---------- The records
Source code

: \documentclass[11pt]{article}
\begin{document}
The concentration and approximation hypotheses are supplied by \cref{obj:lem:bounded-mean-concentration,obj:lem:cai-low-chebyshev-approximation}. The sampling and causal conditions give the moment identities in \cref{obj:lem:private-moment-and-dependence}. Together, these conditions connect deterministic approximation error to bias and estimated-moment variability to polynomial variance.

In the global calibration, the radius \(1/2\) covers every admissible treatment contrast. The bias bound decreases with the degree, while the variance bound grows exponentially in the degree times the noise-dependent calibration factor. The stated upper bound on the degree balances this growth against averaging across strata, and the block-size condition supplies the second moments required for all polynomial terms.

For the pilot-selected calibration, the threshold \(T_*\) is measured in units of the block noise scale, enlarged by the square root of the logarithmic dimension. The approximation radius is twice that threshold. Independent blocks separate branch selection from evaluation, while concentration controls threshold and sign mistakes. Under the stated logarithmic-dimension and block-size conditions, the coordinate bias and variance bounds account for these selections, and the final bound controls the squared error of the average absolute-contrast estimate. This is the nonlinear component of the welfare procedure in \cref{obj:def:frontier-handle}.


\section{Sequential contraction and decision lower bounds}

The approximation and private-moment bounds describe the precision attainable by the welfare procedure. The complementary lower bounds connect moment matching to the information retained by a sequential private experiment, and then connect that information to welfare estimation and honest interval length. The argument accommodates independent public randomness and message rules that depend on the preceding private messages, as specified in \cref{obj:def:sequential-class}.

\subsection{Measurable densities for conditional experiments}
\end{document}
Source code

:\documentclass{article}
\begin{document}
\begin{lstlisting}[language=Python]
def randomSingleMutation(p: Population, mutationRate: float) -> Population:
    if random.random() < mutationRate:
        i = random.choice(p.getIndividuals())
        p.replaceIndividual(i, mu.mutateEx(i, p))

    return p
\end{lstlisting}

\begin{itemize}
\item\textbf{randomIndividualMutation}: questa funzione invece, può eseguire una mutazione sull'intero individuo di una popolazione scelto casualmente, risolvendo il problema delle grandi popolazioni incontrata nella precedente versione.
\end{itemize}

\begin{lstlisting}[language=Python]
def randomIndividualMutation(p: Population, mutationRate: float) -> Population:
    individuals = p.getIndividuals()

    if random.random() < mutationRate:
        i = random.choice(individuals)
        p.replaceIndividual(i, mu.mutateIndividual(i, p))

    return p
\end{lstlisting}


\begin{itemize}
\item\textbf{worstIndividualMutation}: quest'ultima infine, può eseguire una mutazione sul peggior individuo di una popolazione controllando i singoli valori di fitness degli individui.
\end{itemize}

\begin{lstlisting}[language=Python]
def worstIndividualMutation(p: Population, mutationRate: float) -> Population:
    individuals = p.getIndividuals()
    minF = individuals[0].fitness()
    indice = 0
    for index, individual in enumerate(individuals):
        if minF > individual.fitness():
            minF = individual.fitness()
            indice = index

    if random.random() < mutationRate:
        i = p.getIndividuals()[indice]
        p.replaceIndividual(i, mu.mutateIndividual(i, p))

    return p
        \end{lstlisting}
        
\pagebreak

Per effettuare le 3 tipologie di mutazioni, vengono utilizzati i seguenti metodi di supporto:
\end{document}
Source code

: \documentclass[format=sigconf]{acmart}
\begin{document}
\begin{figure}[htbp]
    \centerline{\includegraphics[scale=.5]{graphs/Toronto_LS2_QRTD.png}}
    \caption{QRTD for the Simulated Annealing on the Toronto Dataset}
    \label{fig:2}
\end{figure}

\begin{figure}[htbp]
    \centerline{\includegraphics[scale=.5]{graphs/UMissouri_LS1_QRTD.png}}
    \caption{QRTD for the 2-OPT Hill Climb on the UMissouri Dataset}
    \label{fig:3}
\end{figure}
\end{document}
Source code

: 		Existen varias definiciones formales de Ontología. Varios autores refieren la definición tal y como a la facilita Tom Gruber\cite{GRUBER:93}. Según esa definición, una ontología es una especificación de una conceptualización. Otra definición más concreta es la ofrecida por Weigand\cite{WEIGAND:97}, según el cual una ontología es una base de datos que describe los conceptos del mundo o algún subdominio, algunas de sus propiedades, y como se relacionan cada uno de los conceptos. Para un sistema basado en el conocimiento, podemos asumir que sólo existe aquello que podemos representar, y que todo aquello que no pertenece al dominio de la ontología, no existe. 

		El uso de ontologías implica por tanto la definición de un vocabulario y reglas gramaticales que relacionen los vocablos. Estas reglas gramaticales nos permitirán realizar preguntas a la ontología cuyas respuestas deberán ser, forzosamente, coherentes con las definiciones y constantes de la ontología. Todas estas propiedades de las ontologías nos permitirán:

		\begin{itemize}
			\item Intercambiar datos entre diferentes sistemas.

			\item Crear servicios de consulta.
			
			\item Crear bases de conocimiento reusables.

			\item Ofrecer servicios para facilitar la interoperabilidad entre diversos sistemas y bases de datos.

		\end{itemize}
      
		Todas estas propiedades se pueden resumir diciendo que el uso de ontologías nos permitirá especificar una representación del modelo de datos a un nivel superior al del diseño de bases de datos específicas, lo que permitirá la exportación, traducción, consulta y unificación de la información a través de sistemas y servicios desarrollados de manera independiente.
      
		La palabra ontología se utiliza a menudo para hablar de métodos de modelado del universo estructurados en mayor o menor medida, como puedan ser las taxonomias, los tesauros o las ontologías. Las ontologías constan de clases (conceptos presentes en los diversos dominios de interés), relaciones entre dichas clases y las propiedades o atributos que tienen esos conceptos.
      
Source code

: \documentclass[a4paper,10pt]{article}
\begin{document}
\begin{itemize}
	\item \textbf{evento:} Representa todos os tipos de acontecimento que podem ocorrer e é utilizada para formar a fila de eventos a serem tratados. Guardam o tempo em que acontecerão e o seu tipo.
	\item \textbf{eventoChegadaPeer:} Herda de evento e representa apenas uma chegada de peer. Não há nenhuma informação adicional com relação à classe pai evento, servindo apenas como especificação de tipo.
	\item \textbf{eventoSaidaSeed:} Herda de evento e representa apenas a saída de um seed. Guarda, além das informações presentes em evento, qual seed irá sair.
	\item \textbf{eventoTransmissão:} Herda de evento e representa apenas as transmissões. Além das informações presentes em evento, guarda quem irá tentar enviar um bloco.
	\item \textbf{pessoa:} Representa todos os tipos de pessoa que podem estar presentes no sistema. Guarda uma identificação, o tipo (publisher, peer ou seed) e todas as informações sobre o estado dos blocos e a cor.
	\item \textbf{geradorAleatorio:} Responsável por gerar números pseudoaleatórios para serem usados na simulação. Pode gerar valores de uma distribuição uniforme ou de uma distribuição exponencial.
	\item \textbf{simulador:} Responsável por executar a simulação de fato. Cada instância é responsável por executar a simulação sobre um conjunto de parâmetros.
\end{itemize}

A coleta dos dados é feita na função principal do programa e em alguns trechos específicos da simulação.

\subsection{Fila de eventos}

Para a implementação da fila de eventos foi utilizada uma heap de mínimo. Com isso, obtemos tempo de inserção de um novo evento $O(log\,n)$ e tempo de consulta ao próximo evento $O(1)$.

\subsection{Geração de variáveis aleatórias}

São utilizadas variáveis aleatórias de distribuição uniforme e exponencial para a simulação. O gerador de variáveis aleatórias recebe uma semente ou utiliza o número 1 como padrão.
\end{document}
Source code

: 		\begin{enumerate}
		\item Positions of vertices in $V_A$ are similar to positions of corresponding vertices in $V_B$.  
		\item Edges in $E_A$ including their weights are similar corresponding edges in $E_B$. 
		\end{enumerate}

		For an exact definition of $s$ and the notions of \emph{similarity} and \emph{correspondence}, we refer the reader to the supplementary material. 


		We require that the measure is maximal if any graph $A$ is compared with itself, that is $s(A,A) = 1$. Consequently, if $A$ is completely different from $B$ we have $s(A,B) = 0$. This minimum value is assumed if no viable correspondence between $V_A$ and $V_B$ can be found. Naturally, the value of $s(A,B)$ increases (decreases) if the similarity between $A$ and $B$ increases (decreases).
--------------------
[Try it]
Transcribe, with no changes, the listing above from its first line through the line with "contraction and decision", including that line, and stop once it is done.

[Reply]
Source code

: \documentclass[11pt]{article}
\begin{document}
The concentration and approximation hypotheses are supplied by \cref{obj:lem:bounded-mean-concentration,obj:lem:cai-low-chebyshev-approximation}. The sampling and causal conditions give the moment identities in \cref{obj:lem:private-moment-and-dependence}. Together, these conditions connect deterministic approximation error to bias and estimated-moment variability to polynomial variance.

In the global calibration, the radius \(1/2\) covers every admissible treatment contrast. The bias bound decreases with the degree, while the variance bound grows exponentially in the degree times the noise-dependent calibration factor. The stated upper bound on the degree balances this growth against averaging across strata, and the block-size condition supplies the second moments required for all polynomial terms.

For the pilot-selected calibration, the threshold \(T_*\) is measured in units of the block noise scale, enlarged by the square root of the logarithmic dimension. The approximation radius is twice that threshold. Independent blocks separate branch selection from evaluation, while concentration controls threshold and sign mistakes. Under the stated logarithmic-dimension and block-size conditions, the coordinate bias and variance bounds account for these selections, and the final bound controls the squared error of the average absolute-contrast estimate. This is the nonlinear component of the welfare procedure in \cref{obj:def:frontier-handle}.


\section{Sequential contraction and decision lower bounds}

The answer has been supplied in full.